» **Dataset**
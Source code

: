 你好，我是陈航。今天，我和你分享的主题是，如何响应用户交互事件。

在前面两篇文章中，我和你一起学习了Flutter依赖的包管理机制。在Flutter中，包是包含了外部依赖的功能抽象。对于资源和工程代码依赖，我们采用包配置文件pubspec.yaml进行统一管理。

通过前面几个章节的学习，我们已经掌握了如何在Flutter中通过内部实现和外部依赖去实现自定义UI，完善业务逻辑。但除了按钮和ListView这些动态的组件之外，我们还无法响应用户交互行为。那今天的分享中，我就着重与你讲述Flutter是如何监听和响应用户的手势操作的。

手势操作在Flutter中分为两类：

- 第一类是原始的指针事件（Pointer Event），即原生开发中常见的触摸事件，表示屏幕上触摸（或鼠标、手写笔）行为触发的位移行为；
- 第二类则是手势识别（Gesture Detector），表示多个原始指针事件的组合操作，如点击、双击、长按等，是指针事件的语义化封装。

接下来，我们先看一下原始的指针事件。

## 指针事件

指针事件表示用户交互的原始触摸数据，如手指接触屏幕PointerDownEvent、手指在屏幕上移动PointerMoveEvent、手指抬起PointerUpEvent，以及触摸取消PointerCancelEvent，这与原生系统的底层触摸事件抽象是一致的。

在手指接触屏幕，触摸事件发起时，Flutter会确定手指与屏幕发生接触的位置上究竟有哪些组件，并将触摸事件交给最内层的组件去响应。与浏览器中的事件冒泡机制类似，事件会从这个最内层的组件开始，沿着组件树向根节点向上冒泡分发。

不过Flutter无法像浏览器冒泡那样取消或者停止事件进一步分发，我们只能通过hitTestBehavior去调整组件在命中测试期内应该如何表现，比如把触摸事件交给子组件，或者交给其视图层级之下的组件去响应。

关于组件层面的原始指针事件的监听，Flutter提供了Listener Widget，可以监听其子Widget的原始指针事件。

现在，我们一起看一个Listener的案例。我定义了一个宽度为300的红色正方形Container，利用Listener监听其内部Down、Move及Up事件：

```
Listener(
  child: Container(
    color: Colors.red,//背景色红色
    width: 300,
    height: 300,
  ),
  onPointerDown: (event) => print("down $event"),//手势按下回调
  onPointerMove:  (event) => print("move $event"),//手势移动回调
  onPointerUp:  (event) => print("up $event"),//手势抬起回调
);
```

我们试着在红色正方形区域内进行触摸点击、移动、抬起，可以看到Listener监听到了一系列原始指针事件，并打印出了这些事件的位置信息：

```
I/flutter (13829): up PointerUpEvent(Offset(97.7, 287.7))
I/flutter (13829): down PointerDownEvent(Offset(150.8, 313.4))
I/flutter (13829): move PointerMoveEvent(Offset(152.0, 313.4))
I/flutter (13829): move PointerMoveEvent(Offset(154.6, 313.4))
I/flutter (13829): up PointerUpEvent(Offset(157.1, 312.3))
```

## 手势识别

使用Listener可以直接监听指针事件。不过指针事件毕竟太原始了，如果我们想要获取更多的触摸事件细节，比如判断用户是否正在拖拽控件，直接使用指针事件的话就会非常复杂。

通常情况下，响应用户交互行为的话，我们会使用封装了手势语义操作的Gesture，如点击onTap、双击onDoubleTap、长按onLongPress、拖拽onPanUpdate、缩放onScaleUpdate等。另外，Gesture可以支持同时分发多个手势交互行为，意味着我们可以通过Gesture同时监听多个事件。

* * *

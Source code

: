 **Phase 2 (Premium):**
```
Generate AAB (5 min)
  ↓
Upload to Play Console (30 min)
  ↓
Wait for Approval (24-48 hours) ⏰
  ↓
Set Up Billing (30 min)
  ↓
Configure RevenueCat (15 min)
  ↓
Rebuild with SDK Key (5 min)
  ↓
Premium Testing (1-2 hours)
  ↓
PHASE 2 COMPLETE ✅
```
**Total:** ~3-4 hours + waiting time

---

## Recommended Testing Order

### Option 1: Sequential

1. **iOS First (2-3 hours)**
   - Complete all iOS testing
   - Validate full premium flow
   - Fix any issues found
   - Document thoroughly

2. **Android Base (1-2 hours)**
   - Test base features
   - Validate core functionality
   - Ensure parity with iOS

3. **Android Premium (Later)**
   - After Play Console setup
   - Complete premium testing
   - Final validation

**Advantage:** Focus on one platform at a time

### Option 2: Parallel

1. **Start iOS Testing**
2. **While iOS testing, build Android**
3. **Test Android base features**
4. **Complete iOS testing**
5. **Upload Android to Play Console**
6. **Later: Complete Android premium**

---

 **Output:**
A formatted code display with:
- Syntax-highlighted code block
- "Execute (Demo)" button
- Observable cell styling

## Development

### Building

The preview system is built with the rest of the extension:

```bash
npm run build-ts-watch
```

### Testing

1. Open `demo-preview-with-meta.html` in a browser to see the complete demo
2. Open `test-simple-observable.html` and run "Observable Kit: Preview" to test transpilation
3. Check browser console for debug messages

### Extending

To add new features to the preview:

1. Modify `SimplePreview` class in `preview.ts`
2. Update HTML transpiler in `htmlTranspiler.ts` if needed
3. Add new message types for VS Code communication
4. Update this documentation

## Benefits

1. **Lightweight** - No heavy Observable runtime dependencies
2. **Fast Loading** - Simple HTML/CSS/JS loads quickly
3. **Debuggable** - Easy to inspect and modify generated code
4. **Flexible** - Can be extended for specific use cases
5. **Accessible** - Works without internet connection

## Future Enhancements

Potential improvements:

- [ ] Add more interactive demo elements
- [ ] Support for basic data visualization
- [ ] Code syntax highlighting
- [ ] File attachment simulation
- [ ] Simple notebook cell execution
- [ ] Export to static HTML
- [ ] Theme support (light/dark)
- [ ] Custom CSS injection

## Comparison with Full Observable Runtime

» **Activity**
A single number is the answer: the count of lines in the material above that contain "Later".

» **Response**
2